Segment Start: PROVIDED ENTRIES
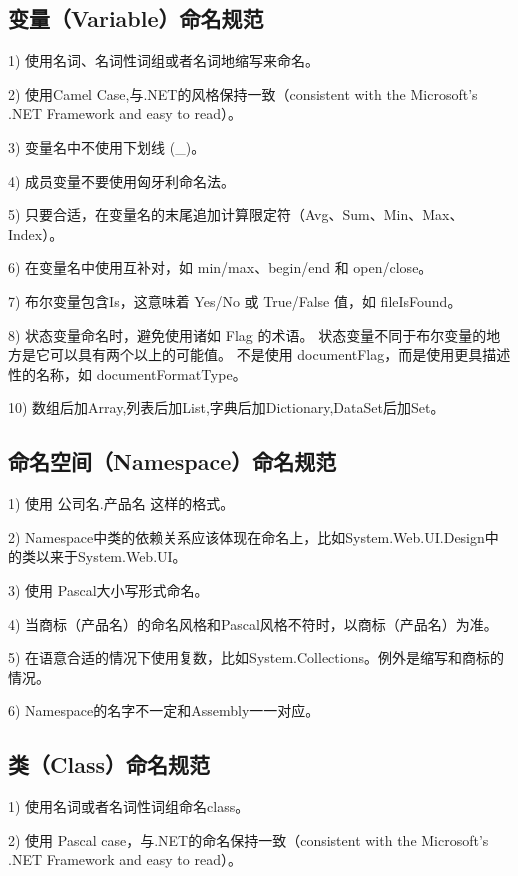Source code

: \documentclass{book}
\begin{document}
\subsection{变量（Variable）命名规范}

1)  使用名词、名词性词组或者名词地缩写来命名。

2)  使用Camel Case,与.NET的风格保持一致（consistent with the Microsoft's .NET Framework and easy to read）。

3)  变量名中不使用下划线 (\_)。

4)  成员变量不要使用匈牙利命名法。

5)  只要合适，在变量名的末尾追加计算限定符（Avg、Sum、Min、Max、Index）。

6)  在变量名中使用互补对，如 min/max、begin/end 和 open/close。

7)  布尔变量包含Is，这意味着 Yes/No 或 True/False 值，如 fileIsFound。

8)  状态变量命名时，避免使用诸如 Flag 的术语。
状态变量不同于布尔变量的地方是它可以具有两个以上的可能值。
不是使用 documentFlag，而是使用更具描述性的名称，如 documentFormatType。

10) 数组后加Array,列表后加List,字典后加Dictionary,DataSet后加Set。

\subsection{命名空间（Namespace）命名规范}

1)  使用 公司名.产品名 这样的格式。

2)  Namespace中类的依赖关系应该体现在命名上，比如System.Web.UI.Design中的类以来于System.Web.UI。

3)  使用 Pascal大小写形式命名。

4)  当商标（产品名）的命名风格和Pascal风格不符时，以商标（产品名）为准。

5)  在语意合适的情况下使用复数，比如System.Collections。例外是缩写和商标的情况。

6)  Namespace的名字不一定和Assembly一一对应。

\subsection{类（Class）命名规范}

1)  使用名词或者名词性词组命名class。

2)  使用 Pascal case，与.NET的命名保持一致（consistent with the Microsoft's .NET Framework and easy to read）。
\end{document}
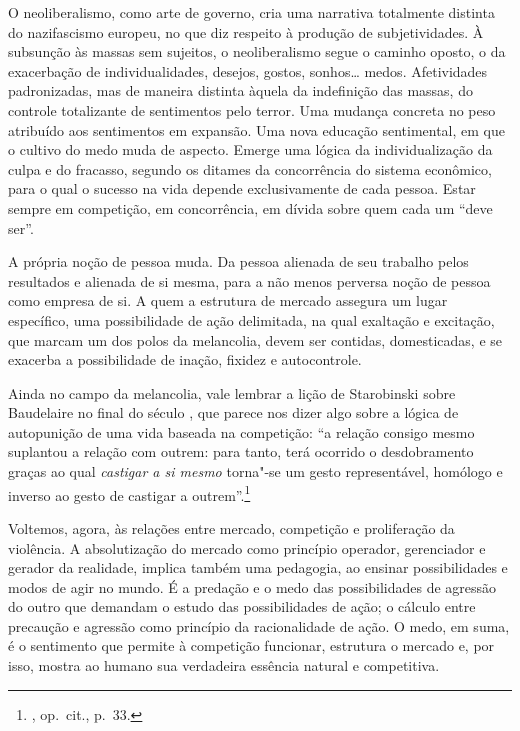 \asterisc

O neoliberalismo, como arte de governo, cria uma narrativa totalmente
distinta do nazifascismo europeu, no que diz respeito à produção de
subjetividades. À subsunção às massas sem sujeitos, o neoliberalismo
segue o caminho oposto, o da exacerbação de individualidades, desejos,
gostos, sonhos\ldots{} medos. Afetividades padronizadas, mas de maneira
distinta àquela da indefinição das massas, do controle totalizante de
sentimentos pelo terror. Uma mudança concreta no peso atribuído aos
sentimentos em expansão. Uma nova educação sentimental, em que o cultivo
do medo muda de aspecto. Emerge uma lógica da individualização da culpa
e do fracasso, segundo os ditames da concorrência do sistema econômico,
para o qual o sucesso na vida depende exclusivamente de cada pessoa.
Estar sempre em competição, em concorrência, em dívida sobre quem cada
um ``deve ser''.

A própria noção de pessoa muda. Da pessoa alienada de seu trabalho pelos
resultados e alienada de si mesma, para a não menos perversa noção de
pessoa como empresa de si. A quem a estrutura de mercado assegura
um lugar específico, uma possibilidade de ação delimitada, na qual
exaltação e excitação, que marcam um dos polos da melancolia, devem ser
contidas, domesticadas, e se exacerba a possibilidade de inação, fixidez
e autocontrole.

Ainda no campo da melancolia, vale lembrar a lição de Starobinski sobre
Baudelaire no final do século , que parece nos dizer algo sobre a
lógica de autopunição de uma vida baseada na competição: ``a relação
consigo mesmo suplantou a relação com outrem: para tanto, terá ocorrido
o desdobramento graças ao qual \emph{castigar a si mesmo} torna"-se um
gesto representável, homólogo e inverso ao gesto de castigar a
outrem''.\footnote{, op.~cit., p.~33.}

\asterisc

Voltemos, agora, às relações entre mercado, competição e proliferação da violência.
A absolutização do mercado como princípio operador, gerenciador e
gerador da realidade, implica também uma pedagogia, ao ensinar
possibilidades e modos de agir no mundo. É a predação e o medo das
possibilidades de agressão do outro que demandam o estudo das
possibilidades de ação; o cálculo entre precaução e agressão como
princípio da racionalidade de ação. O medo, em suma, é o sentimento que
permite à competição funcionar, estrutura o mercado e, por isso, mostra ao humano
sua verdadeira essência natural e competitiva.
Segment End: PROVIDED ENTRIES
» AIM OF THE TASK
Using the material above, tally each line where the word "sentimentos" appears. Reply with the total only.

» EXERCISE ANSWER
2